Given entries —
*** Begin section ***

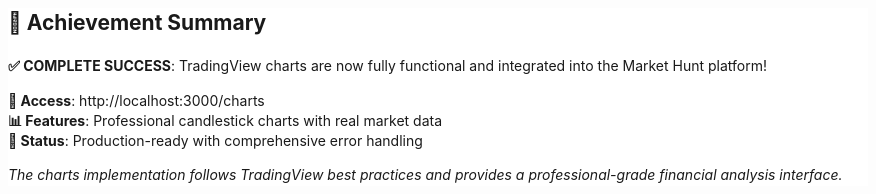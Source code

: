 
## 🎊 **Achievement Summary**

**✅ COMPLETE SUCCESS**: TradingView charts are now fully functional and integrated into the Market Hunt platform!

**🔗 Access**: http://localhost:3000/charts  
**📊 Features**: Professional candlestick charts with real market data  
**🎯 Status**: Production-ready with comprehensive error handling  

*The charts implementation follows TradingView best practices and provides a professional-grade financial analysis interface.*
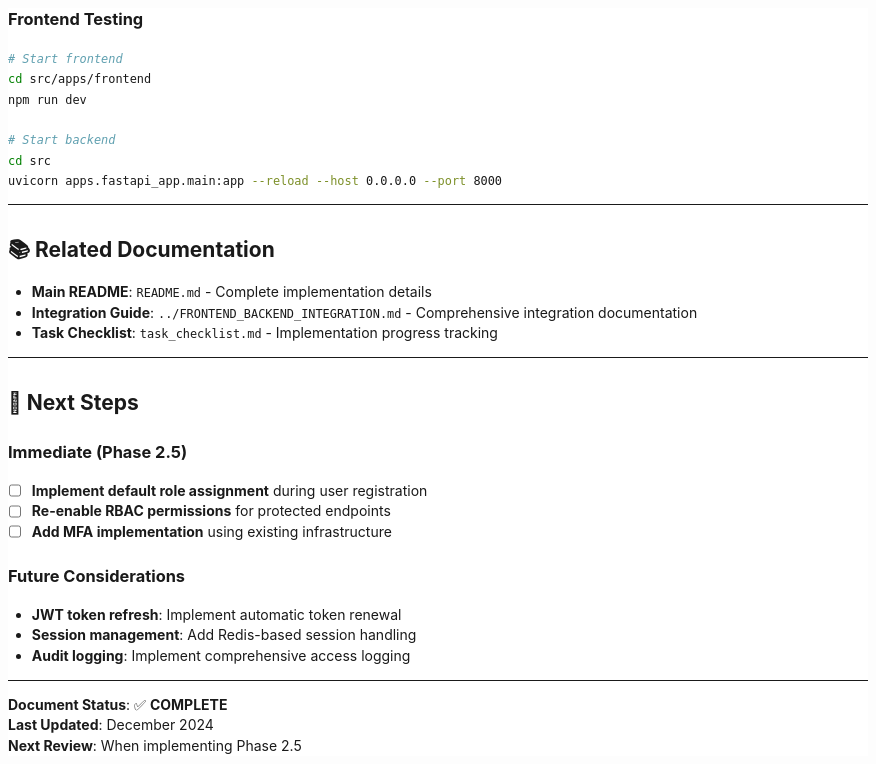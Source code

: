 ### **Frontend Testing**

```bash
# Start frontend
cd src/apps/frontend
npm run dev

# Start backend
cd src
uvicorn apps.fastapi_app.main:app --reload --host 0.0.0.0 --port 8000
```

---

## 📚 **Related Documentation**

- **Main README**: `README.md` - Complete implementation details
- **Integration Guide**: `../FRONTEND_BACKEND_INTEGRATION.md` - Comprehensive integration documentation
- **Task Checklist**: `task_checklist.md` - Implementation progress tracking

---

## 🎯 **Next Steps**

### **Immediate (Phase 2.5)**

- [ ] **Implement default role assignment** during user registration
- [ ] **Re-enable RBAC permissions** for protected endpoints
- [ ] **Add MFA implementation** using existing infrastructure

### **Future Considerations**

- **JWT token refresh**: Implement automatic token renewal
- **Session management**: Add Redis-based session handling
- **Audit logging**: Implement comprehensive access logging

---

**Document Status**: ✅ **COMPLETE**  
**Last Updated**: December 2024  
**Next Review**: When implementing Phase 2.5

*** End section ***

Task goal — Write the material out again exactly as it appears, dropping the pictures.

Exercise result —
Source code

: 
## 🎊 **Achievement Summary**

**✅ COMPLETE SUCCESS**: TradingView charts are now fully functional and integrated into the Market Hunt platform!

**🔗 Access**: http://localhost:3000/charts  
**📊 Features**: Professional candlestick charts with real market data  
**🎯 Status**: Production-ready with comprehensive error handling  

*The charts implementation follows TradingView best practices and provides a professional-grade financial analysis interface.*
Source code

: ### **Frontend Testing**

```bash
# Start frontend
cd src/apps/frontend
npm run dev

# Start backend
cd src
uvicorn apps.fastapi_app.main:app --reload --host 0.0.0.0 --port 8000
```

---

## 📚 **Related Documentation**

- **Main README**: `README.md` - Complete implementation details
- **Integration Guide**: `../FRONTEND_BACKEND_INTEGRATION.md` - Comprehensive integration documentation
- **Task Checklist**: `task_checklist.md` - Implementation progress tracking

---

## 🎯 **Next Steps**

### **Immediate (Phase 2.5)**

- [ ] **Implement default role assignment** during user registration
- [ ] **Re-enable RBAC permissions** for protected endpoints
- [ ] **Add MFA implementation** using existing infrastructure

### **Future Considerations**

- **JWT token refresh**: Implement automatic token renewal
- **Session management**: Add Redis-based session handling
- **Audit logging**: Implement comprehensive access logging

---

**Document Status**: ✅ **COMPLETE**  
**Last Updated**: December 2024  
**Next Review**: When implementing Phase 2.5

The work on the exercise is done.